4 防災・安全に資する社会資本整備事業への支援について
  (1) 地方財政計画における緊急防災・減災事業債を恒久化するとともに、元利償還金に対する交付税措置の充実、対象事業の拡大を図ること。
  (2) 頻発・激甚化する災害への対策やインフラの老朽化対策を重点的かつ集中的に取り組むため、現下の資材価格の高騰等も踏まえ、「防災・減災、国土強靭化のための5か年加速化対策」を着実に推進すること。
また、改正後の国土強靭化基本法を踏まえ、5か年加速化対策後も継続的・安定的に国土強靭化を推進できるよう、必要な予算・財源を別枠で確保するなど十分配慮すること。

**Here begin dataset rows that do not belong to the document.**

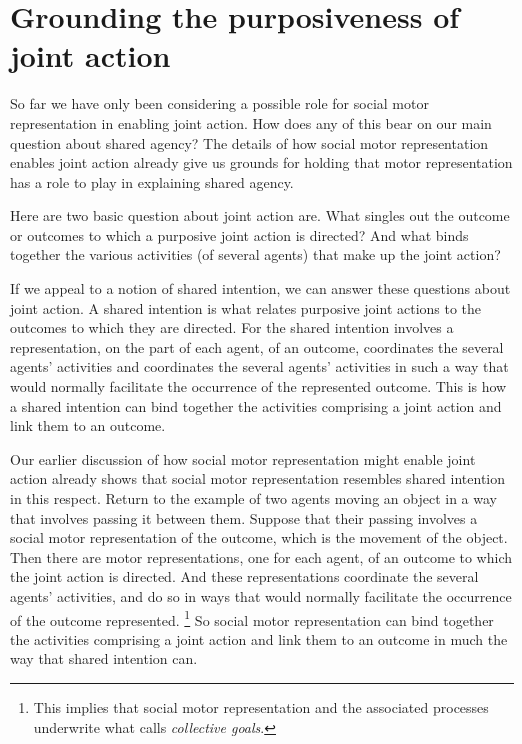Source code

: \documentclass[12pt,\papersize]{extarticle}
\begin{document}
\section{Grounding the purposiveness of joint action}
So far we have only been considering a possible role for social motor representation in enabling joint action.  
How does any of this bear on our main question about shared agency?
The details of how 
social motor representation enables joint action
 already give us grounds for holding that motor representation has a role to play in explaining shared agency.

Here are two basic question about  joint action are.
What singles out the outcome or outcomes to which a purposive joint action is directed?
And what binds together the various activities (of several agents) that make up the joint action?

If we appeal to a notion of shared intention,
we can answer these questions about joint action.
A shared intention is what relates purposive joint actions to the outcomes to which they are directed.
For the shared intention 
involves a representation, on the part of each agent, of an outcome,
coordinates the several agents’ activities
and 
coordinates the several agents’ activities in such a way that would normally facilitate the occurrence of the represented outcome.
This is how a shared intention can bind together the activities comprising a joint action and link them to an outcome.


Our earlier discussion of how social motor representation might enable joint action already shows that social motor representation resembles shared intention in this respect.
Return to the example of two agents moving an object in a way that involves passing it between them.
Suppose that their passing involves a social motor representation of the outcome,
which is the movement of the object. 
Then there are motor representations, one for each agent, 
of an outcome to which the joint action is directed.
And these representations coordinate the several agents' activities,
and 
do so in ways that would normally facilitate the occurrence of the  outcome represented.%
\footnote{
This implies that social motor representation and the associated processes underwrite what \citet{Butterfill:2011_wija} calls \textit{collective goals}.
}
So social motor representation can bind together the activities comprising a joint action and link them to an outcome in much the way that shared intention can.
\end{document}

  (3) インフラの防災・老朽化対策について、ハード・ソフトの両面で事前の予防対策から復旧・復興までを見据えた自由度の高い交付金の創設などを図るとともに、地方財政計画における公共施設等適正管理推進事業債の所要額の確保、対象事業の拡大を図ること。

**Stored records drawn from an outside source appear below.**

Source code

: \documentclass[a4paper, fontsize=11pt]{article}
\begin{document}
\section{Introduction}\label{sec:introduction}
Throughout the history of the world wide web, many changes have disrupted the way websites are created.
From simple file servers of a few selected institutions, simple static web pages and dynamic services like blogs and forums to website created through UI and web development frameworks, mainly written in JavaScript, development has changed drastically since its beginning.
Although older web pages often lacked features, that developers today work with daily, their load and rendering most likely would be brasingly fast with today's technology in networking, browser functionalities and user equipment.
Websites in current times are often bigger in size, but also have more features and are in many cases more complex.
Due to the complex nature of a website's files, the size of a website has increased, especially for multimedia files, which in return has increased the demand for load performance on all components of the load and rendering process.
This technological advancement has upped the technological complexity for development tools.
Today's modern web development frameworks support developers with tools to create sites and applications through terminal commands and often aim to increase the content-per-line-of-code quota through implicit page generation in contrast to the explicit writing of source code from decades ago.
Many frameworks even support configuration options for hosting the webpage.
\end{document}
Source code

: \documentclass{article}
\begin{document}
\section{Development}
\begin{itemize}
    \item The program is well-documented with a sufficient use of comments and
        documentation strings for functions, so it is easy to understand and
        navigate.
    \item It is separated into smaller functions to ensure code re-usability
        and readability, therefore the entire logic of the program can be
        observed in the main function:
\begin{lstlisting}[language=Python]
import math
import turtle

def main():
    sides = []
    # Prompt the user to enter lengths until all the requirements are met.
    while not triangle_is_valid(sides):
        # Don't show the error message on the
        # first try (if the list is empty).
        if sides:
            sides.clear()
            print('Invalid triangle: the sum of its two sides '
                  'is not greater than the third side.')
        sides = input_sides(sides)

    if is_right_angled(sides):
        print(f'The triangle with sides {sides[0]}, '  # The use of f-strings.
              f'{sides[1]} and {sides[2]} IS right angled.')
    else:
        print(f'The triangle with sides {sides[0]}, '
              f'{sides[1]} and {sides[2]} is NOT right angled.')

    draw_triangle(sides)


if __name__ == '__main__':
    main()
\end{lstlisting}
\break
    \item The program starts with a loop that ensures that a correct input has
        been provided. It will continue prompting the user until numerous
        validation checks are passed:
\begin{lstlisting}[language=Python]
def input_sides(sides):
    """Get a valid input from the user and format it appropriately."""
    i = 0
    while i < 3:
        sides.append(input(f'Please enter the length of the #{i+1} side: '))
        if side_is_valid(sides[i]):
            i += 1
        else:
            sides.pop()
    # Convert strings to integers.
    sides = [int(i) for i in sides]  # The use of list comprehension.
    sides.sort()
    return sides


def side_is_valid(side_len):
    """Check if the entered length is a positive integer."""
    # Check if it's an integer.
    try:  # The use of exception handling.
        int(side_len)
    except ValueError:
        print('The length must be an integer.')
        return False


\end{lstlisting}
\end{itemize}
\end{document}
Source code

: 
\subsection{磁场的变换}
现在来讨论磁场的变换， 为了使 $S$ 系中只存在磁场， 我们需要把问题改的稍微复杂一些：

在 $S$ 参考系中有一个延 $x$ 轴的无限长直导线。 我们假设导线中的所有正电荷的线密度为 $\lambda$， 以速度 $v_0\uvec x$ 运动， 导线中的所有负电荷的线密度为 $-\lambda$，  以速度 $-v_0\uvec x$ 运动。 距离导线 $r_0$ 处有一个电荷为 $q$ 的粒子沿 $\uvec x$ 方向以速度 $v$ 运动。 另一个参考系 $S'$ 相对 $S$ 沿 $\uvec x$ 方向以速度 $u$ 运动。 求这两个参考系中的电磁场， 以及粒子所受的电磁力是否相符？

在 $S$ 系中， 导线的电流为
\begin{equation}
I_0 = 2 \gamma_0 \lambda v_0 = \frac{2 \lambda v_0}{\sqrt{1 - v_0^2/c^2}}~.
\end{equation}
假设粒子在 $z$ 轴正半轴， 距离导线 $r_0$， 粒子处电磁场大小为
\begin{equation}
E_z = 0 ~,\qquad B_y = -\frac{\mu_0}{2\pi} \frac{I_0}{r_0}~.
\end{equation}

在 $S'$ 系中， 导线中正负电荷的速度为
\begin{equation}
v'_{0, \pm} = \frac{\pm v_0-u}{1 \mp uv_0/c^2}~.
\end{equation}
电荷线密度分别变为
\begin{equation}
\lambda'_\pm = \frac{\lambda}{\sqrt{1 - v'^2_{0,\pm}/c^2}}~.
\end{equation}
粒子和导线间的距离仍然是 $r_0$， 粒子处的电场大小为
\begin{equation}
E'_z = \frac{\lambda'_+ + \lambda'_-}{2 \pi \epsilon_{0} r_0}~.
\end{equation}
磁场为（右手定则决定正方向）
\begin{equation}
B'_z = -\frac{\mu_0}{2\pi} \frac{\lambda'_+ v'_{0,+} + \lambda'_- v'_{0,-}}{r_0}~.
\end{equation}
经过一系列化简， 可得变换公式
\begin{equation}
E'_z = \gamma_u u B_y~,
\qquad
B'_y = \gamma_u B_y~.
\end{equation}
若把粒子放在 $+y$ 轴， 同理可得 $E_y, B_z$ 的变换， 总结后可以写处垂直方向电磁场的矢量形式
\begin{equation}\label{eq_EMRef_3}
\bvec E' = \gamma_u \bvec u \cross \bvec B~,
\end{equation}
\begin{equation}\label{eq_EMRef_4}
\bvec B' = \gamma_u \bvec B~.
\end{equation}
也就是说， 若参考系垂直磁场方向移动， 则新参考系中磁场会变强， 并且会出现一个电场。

  (4) 災害時の停電防止のため、送電・配電施設の強靭化、非常用電源対策の強化について、事業者とともに取組を推進すること。また、その他ライフライン及び道路や鉄道などの各種インフラについても、一層の強靭化を図ること。
  (5) 災害ハザードエリアに居住する住民等について、安全で利便性の高い居住誘導区域等への移転を推進すること。
5 災害復旧・復興支援の充実強化について
  (1) 被災自治体の災害復旧・復興事業に対する支援の充実強化を図ること。なお、将来の災害に備え、原形復旧にとどまらず改良復旧を積極的に推進すること。
  (2) 災害復旧事業に関する国庫補助採択基準の緩和や被災した事業所施設等についても補助対象とするなど、補助対象施設の拡大を図ること。

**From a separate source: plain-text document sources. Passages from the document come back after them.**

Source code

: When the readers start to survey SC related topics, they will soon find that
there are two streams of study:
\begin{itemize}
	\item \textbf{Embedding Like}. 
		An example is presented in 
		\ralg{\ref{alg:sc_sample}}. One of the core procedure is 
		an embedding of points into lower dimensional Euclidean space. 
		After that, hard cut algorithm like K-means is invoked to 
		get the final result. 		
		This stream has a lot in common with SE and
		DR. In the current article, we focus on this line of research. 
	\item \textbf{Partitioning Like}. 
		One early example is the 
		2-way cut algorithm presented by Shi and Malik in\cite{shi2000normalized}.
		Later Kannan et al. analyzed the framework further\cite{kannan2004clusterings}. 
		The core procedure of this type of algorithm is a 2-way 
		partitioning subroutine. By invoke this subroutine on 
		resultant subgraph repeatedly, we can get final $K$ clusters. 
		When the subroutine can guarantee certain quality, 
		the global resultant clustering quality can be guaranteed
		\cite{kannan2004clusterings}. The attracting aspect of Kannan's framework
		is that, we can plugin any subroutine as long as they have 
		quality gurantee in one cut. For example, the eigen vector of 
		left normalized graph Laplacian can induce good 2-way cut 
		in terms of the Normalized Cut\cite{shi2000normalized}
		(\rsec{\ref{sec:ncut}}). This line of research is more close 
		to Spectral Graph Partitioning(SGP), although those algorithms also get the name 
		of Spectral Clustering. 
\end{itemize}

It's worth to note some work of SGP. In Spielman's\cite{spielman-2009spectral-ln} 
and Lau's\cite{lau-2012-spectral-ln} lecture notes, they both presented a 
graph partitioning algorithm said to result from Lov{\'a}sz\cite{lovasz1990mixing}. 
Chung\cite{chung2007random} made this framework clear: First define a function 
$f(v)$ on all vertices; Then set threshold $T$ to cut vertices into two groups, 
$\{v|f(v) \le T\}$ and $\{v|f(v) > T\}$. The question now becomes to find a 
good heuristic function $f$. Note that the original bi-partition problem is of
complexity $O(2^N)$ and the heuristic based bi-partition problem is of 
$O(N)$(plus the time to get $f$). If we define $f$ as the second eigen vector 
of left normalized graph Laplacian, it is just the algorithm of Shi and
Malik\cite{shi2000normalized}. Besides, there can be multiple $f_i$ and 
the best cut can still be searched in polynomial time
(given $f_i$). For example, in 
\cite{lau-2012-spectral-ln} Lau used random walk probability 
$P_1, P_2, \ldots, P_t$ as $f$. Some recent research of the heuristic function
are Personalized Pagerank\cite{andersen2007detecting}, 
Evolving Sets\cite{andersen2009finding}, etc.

  (3) 広域災害では、地域によって被害状況や必要な復旧・復興対策が異なることから、発生後、関係機関等が被害の全容を可及的速やかに把握できる体制とシステムの強化を図ること。
  (4) 被災者支援については、災害救助法や被災者生活再建支援法、国の個別補助制度など、趣旨の異なる支援制度が存在することから、被災者にとって分かりやすく、不公平感を招かない制度設計を行うこと。なお、被災者生活再建支援制度については、支給額の増額、適用条件の緩和など、更なる充実を検討すること。
  (5) 近年の災害の多発に鑑み、災害の事前の備えとしての地震保険や水災補償などの加入について、国において周知を図るだけでなく、保険料控除制度の拡充など、加入促進に向けた取組を図ること。
6 各種災害からの避難対策の強化について
  (1) 住民の速やかな避難行動を促すため、避難所について冷暖房の整備に加えプライバシーの確保や授乳室の設置など、きめ細やかな配慮が可能となるよう支援体制の充実強化を図ること。
  (2) 避難所について、感染症対策をはじめ、衛生・生活環境水準の改善が図られるよう、設備・備品の確保、医療救護体制の整備などを支援すること。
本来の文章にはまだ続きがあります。